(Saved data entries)
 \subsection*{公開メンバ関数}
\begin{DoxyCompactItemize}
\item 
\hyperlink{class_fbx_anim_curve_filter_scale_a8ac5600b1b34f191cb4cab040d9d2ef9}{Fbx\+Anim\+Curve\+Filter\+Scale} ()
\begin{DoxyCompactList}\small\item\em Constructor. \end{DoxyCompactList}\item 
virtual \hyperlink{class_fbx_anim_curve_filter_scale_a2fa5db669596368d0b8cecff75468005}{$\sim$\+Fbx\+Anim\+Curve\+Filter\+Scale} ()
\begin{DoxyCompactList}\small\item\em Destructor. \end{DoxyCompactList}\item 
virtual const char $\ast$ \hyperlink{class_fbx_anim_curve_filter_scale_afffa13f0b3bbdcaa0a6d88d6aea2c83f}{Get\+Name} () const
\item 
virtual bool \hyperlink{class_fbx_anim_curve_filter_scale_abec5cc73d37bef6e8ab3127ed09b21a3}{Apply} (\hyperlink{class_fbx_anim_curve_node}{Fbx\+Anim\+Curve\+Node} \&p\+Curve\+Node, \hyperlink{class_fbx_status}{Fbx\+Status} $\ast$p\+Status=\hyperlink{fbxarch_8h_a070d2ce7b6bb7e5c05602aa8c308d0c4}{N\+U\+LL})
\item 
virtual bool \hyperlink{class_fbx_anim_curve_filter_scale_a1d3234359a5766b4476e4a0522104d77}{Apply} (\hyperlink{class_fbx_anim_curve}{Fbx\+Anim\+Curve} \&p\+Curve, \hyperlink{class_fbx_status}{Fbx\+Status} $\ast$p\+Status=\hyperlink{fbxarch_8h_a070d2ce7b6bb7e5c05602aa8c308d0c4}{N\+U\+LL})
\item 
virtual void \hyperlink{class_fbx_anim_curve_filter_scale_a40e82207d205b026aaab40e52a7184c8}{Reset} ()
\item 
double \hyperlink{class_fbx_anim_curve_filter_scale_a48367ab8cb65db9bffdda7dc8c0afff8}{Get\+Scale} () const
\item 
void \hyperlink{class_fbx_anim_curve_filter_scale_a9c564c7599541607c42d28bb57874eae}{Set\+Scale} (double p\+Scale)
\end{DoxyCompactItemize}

_Aim of the exercise_. Each line of the entries above that contains "void" is to be copied.

_Solution for this problem_.
virtual void \hyperlink{class_fbx_anim_curve_filter_scale_a40e82207d205b026aaab40e52a7184c8}{Reset} ()
void \hyperlink{class_fbx_anim_curve_filter_scale_a9c564c7599541607c42d28bb57874eae}{Set\+Scale} (double p\+Scale)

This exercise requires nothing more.